Menino suspeito de ter hepatite atípica já teve alta do Hospital São João

Uma criança de 21 meses, internada desde o último fim de semana, no serviço de pediatria do Hospital São João, no Porto, desenvolveu uma hepatite aguda, mas evoluiu bem e já teve alta esta tarde do serviço de pediatria, confirmou ao DN Eunice Trindade, diretora de serviço. A unidade aguarda agora os resultados dos exames feitos à criança para saber a causa da hepatite e se esta é idêntica à que já foi identificada em quase 200 casos em 12 países.

Um menino foi internado no domingo no Serviço de Pediatria do Hospital São João com uma hepatite aguda, mas foi tratado, reagiu bem e já teve alta ontem à tarde, confirmou ao DN a diretora do serviço, Eunice Trindade. No entanto, a unidade está a investigar se trata do mesmo tipo de hepatite atípica que apareceu no Reino Unido, no final de março, e que foi já considerada pelas autoridades mundiais uma "hepatite atípica e grave", e cuja origem ainda é desconhecida.


Até agora, Portugal não tem registo de qualquer caso dentro dos critérios internacionais já definidos para o diagnóstico e registo deste tipo de hepatite, se os resultados dos exames realizados a esta criança de 21 meses vieram a comprovar que se trata do mesmo tipo de vírus, será o primeiro caso no país. Eunice Trindade explicou ao DN que "a criança deu entrada no hospital no fim de semana, esteve internado durante quatro dias por hepatite aguda, mas evoluiu muito bem e já teve alta".


A pediatra, especialista também na área de gastroenterologia, sublinhou que "o caso evoluiu muito bem, mas é preciso conhecer a causa da hepatite", já que foram diagnosticados em 12 países 190 casos de crianças, sobretudo entre os três e os cinco anos, de hepatites muito graves.
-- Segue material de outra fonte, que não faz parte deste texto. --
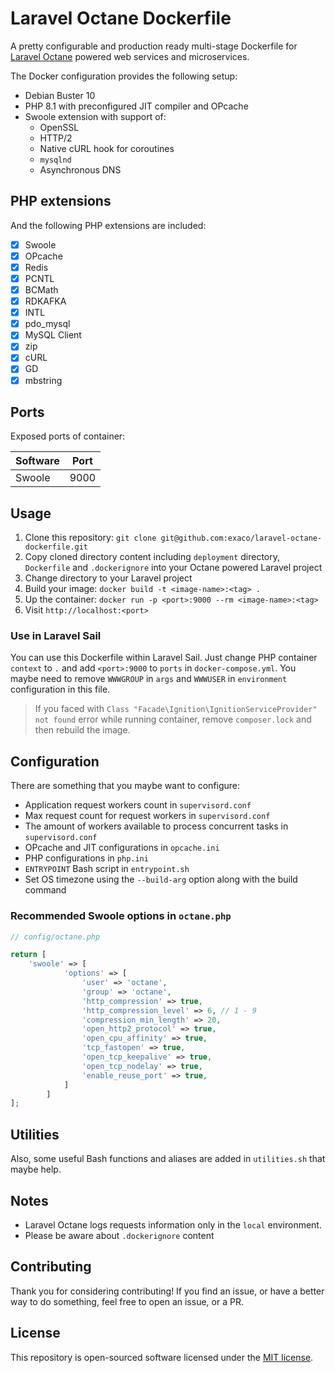 # Laravel Octane Dockerfile

A pretty configurable and production ready multi-stage Dockerfile for [Laravel Octane](https://github.com/laravel/octane)
powered web services and microservices.

The Docker configuration provides the following setup:

- Debian Buster 10
- PHP 8.1 with preconfigured JIT compiler and OPcache
- Swoole extension with support of:
    - OpenSSL
    - HTTP/2
    - Native cURL hook for coroutines
    - `mysqlnd`
    - Asynchronous DNS

## PHP extensions

And the following PHP extensions are included:

- [x] Swoole
- [x] OPcache
- [x] Redis
- [x] PCNTL
- [x] BCMath
- [x] RDKAFKA
- [x] INTL
- [x] pdo_mysql
- [x] MySQL Client
- [x] zip
- [x] cURL
- [x] GD
- [x] mbstring

## Ports

Exposed ports of container:

| Software | Port |
|-------------- | -------------- |
| Swoole | 9000 |

## Usage

1. Clone this repository:
`git clone git@github.com:exaco/laravel-octane-dockerfile.git`
2. Copy cloned directory content including `deployment` directory, `Dockerfile` and `.dockerignore` into your Octane powered Laravel project
3. Change directory to your Laravel project
4. Build your image:
`docker build -t <image-name>:<tag> .`
5. Up the container:
   `docker run -p <port>:9000 --rm <image-name>:<tag>`
6. Visit `http://localhost:<port>`

### Use in Laravel Sail

You can use this Dockerfile within Laravel Sail. Just change PHP container `context` to `.` and add `<port>:9000`
to `ports` in `docker-compose.yml`. You maybe need to remove `WWWGROUP` in `args` and `WWWUSER` in `environment`
configuration in this file.

> If you faced with `Class "Facade\Ignition\IgnitionServiceProvider" not found` error while running container, remove `composer.lock` and then rebuild the image.

## Configuration

There are something that you maybe want to configure:

- Application request workers count in `supervisord.conf`
- Max request count for request workers in `supervisord.conf`
- The amount of workers available to process concurrent tasks in `supervisord.conf`
- OPcache and JIT configurations in `opcache.ini`
- PHP configurations in `php.ini`
- `ENTRYPOINT` Bash script in `entrypoint.sh`
- Set OS timezone using the `--build-arg` option along with the build command

### Recommended Swoole options in `octane.php`

```php
// config/octane.php

return [
    'swoole' => [
            'options' => [
                'user' => 'octane',
                'group' => 'octane',
                'http_compression' => true,
                'http_compression_level' => 6, // 1 - 9
                'compression_min_length' => 20,
                'open_http2_protocol' => true,
                'open_cpu_affinity' => true,
                'tcp_fastopen' => true,
                'open_tcp_keepalive' => true,
                'open_tcp_nodelay' => true,
                'enable_reuse_port' => true,
            ]
        ]
];
```

## Utilities

Also, some useful Bash functions and aliases are added in `utilities.sh` that maybe help.

## Notes

- Laravel Octane logs requests information only in the `local` environment.
- Please be aware about `.dockerignore` content

## Contributing

Thank you for considering contributing! If you find an issue, or have a better way to do something, feel free to open an
issue, or a PR.

## License

This repository is open-sourced software licensed under the [MIT license](https://opensource.org/licenses/MIT).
Ao DN, o diretor do Programa Nacional para as Hepatites Virais, da DGS , Rui Tato Marinho tinha afirmado que ser muito natural que Portugal viesse também a registar casos deste tipo de hepatite, cuja origem ainda é desconhecida porque é distinta dos vírus que provocam as formas A,B,C, D e E. Embora tudo aponte para que a origem esteja também num adenovírus.
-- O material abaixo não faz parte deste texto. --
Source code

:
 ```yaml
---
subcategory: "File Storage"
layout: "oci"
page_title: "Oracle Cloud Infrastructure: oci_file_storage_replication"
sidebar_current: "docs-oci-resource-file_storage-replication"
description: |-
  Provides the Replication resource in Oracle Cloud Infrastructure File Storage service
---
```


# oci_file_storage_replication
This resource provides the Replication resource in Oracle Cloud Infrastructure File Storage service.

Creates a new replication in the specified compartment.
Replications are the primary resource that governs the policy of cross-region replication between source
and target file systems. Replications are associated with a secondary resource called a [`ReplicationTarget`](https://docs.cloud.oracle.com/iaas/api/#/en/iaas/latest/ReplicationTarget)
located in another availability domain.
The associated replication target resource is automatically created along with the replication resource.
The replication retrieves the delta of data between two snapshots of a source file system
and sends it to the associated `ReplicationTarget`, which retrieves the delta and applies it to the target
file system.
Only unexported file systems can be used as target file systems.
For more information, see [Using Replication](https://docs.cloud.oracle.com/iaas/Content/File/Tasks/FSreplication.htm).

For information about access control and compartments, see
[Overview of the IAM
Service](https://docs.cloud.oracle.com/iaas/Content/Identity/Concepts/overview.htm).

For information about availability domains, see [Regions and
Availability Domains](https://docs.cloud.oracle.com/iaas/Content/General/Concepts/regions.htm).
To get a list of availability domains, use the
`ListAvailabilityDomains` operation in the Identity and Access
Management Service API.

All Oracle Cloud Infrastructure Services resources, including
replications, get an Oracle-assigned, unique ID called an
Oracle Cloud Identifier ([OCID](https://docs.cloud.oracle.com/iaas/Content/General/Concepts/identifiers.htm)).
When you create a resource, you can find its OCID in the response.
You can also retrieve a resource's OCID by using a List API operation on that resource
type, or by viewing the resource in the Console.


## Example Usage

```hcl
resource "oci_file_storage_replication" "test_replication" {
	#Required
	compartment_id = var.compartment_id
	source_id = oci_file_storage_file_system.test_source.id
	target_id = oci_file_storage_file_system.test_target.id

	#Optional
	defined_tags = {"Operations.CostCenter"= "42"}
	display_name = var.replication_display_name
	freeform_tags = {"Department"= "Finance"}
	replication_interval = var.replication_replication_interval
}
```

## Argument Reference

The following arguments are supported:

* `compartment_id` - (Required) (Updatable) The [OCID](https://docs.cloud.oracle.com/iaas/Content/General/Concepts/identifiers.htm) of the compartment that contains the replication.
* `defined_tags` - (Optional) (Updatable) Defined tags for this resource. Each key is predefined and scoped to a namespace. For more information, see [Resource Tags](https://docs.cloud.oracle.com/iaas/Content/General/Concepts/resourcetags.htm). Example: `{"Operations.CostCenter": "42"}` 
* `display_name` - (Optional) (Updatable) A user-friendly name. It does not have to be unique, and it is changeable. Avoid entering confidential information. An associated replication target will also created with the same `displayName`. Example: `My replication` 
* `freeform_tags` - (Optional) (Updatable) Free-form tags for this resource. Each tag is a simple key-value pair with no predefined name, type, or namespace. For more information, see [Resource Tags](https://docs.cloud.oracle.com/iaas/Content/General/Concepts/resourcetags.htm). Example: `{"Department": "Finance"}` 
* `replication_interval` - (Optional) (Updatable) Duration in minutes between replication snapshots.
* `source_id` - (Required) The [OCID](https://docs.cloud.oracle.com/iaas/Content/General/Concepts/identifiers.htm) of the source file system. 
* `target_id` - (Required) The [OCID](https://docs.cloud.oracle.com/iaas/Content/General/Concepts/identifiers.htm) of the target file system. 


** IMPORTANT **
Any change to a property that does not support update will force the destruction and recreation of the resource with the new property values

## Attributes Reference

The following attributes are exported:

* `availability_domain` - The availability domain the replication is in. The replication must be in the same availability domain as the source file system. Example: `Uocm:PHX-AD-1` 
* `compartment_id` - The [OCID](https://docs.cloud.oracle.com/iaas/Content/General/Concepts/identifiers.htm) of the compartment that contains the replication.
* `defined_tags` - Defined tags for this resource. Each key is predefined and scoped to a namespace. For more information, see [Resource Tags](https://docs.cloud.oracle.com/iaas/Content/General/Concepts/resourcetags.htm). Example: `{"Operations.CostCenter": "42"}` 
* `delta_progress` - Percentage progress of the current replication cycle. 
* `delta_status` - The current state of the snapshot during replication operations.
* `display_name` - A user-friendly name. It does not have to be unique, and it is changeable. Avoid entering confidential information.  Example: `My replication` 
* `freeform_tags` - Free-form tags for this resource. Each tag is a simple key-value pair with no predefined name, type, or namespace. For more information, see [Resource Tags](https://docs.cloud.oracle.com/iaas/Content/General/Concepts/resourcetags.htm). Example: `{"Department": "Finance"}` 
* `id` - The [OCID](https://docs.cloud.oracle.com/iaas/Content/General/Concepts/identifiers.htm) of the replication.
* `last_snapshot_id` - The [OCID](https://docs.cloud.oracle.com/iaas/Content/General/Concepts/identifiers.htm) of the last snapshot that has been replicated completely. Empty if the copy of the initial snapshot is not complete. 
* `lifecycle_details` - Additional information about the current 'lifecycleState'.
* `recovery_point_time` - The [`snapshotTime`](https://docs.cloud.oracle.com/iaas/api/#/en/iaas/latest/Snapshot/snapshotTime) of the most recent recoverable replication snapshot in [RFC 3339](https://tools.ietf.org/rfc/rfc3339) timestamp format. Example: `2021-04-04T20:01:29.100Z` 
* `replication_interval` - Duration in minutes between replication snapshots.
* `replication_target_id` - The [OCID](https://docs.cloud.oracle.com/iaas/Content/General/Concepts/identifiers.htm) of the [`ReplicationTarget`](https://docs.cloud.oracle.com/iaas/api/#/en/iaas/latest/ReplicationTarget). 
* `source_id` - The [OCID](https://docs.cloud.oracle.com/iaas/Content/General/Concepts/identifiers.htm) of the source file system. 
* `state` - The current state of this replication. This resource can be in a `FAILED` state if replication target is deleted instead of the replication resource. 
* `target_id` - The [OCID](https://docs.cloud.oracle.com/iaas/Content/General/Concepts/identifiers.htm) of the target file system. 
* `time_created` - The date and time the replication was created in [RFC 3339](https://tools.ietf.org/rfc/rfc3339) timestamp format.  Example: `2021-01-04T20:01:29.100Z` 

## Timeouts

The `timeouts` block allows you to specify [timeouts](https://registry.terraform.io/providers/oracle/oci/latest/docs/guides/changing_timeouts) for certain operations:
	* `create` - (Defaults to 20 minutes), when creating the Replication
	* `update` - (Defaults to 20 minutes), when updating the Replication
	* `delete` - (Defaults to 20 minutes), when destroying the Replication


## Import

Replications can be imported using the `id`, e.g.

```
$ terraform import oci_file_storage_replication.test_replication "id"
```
Apesar de a origem ser desconhecida, há especialistas que já vieram dizer que o surgimento de uma doença deste tipo na pediatria pode ter a ver com o confinamento e com a perda de defesas das crianças mais novas. Rui Tato Marinho concorda que esta é uma possibilidade, porque o mundo viveu dois anos de pandemia com isolamento das crianças, que não estiveram em contacto com os vírus normais, e dos pais, que ainda por cima usavam máscara. Portanto, "houve una alteração no ambiente".

No Reino Unido, que é o país mais atingido, já foram relatados 114 casos, 17 transplantes devido à destruição do fígado e uma morte. O Centro Europeu de Prevenção e Controlo de Doenças (ECDC, sigla inglesa) reuniu na quarta-feira com todos os países pedindo que disponibilizem toda a infirmação para se perceber os fios condutores. A Comissária Europeia para a Saúde também já admitiu que se trata de uma "situação preocupante". A doença já atingiu crianças no Reino Unido Reino, EUA, Israel, Espanha, Dinamarca, Irlanda, Holanda, Itália, Noruega, França, Roménia e Bélgica.

Os sintomas comuns referenciados indicam febre, dor abdominal, diarreia, vómitos, olhos amarelados (icterícia), e prostração. Rui Tato Marinho defendeu ao DN que o melhor conselho que poderia dar aos pais era que estivessem atentos a todos estes sinais, sobretudo aos olhos amarelados, porque este é o sinal de que há problemas no fígado.

As autoridades de saúde europeias investigam mais esta situação, o Hospital São João deverá receber hoje os resultados dos exames feitos à criança de 21 meses.